● Task details
Go through the data below and return each line where the string "github" appears.
======== Records to process ========
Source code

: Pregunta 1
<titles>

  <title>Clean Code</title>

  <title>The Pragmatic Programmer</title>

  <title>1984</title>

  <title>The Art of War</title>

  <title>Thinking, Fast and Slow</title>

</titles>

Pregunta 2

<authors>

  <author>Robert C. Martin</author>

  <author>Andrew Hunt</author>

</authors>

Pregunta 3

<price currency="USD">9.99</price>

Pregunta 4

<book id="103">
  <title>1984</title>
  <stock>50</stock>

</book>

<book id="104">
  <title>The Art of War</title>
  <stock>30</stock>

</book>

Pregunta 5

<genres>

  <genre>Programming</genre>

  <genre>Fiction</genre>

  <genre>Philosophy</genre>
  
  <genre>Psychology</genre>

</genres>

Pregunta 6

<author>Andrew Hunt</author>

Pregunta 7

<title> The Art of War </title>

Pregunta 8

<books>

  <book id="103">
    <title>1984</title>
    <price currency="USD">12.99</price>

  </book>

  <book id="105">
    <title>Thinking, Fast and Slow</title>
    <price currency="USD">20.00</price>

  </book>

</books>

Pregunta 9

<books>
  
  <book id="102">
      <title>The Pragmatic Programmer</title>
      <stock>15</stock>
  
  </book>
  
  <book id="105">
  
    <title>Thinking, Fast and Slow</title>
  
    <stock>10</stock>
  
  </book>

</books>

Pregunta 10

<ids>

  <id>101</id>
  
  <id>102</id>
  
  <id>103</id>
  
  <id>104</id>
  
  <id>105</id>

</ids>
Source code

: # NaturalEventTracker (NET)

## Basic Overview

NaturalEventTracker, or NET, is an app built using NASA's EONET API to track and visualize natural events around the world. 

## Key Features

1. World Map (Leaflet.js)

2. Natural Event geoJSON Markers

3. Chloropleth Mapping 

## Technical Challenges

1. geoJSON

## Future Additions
========
======== Records to process ========
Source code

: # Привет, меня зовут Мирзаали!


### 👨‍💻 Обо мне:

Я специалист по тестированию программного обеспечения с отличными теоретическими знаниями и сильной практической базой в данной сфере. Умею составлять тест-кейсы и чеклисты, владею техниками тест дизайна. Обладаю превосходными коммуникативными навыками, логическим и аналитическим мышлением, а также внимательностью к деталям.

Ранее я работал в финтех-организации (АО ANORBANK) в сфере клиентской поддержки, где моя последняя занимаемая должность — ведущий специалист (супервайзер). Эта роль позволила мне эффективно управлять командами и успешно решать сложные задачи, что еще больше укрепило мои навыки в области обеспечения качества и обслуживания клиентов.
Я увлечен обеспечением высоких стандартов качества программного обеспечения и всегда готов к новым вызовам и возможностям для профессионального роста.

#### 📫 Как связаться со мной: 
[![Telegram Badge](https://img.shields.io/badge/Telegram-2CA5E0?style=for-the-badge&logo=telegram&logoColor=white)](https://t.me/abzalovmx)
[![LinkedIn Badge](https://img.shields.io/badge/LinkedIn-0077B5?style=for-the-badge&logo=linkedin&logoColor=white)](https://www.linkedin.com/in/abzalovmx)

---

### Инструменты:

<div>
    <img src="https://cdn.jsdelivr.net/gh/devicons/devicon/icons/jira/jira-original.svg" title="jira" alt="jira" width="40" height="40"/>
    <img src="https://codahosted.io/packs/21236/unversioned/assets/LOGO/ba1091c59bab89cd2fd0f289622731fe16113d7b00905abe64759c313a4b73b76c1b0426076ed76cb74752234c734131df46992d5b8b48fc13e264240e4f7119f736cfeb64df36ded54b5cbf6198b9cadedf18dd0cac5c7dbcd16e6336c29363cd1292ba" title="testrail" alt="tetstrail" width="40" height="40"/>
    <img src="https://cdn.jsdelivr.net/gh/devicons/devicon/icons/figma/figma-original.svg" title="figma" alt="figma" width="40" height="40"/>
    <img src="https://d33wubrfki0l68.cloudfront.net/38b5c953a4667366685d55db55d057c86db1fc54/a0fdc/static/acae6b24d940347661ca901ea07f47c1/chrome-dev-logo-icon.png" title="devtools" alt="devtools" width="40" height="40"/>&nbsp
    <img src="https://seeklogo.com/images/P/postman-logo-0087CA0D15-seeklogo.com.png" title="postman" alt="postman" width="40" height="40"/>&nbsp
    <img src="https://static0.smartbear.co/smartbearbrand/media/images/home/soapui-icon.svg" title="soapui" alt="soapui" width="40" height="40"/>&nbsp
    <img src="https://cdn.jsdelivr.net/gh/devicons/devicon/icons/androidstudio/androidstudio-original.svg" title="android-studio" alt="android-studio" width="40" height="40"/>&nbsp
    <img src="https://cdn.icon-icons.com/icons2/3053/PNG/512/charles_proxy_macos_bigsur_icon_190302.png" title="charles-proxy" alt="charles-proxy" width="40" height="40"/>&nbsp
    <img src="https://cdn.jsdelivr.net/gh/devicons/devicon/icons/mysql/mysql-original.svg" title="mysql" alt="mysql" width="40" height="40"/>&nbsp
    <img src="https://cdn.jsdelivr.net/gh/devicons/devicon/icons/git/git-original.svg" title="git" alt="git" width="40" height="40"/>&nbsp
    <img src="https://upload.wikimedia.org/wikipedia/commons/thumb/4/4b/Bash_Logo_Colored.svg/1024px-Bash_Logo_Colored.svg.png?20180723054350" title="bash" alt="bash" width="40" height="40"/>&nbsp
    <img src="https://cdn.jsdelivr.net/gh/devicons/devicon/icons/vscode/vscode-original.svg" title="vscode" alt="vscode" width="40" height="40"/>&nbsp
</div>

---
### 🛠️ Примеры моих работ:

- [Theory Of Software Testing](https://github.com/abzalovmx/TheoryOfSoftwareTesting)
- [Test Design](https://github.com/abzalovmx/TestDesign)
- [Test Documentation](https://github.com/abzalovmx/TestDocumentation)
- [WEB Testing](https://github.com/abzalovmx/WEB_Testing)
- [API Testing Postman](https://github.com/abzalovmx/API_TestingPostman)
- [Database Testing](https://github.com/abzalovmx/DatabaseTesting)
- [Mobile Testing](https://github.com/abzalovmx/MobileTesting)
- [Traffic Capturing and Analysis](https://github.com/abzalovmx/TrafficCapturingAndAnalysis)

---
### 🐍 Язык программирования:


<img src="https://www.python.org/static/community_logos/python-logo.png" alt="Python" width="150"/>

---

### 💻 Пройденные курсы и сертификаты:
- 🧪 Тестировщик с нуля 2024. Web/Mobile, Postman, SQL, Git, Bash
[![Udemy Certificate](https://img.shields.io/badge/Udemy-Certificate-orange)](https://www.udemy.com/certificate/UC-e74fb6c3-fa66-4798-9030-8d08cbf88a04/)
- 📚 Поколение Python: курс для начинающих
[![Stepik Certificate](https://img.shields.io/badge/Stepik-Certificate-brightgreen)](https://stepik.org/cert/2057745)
========
● Exercise answer
- [Theory Of Software Testing](https://github.com/abzalovmx/TheoryOfSoftwareTesting)
- [Test Design](https://github.com/abzalovmx/TestDesign)
- [Test Documentation](https://github.com/abzalovmx/TestDocumentation)
- [WEB Testing](https://github.com/abzalovmx/WEB_Testing)
- [API Testing Postman](https://github.com/abzalovmx/API_TestingPostman)
- [Database Testing](https://github.com/abzalovmx/DatabaseTesting)
- [Mobile Testing](https://github.com/abzalovmx/MobileTesting)
- [Traffic Capturing and Analysis](https://github.com/abzalovmx/TrafficCapturingAndAnalysis)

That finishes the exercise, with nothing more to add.